- [WHAT YOU WILL DO]: Pull out every line in the data that has the string "Umbilical" in it.

- [INFORMATION]:
Content starts

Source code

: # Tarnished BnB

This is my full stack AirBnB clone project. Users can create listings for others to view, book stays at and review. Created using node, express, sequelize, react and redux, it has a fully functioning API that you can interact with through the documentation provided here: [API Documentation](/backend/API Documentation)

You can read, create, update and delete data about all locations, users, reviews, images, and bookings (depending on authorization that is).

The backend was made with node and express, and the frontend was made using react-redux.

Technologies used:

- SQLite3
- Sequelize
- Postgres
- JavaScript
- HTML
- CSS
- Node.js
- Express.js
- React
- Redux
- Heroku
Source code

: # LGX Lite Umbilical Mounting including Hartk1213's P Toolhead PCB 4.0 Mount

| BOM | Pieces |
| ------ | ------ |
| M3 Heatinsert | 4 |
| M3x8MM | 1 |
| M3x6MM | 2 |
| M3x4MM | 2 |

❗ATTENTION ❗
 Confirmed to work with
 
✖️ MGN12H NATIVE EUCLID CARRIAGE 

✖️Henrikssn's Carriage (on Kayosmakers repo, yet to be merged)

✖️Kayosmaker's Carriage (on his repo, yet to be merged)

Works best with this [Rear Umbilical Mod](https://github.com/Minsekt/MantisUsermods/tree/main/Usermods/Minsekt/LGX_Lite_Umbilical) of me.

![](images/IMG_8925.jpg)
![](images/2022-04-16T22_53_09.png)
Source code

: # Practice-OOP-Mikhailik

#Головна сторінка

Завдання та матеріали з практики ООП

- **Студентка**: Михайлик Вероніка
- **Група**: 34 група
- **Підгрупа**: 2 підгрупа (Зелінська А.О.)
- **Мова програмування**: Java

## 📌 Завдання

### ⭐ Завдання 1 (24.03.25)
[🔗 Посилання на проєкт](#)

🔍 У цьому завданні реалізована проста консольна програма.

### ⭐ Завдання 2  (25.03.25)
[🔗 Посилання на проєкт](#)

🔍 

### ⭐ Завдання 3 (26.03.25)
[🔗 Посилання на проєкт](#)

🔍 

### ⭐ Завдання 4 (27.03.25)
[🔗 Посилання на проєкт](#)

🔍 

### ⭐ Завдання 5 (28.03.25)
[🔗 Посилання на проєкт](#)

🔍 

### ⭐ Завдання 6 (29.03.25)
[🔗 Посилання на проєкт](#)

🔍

Content ends

- [EXERCISE SOLUTION]:
: # LGX Lite Umbilical Mounting including Hartk1213's P Toolhead PCB 4.0 Mount
Works best with this [Rear Umbilical Mod](https://github.com/Minsekt/MantisUsermods/tree/main/Usermods/Minsekt/LGX_Lite_Umbilical) of me.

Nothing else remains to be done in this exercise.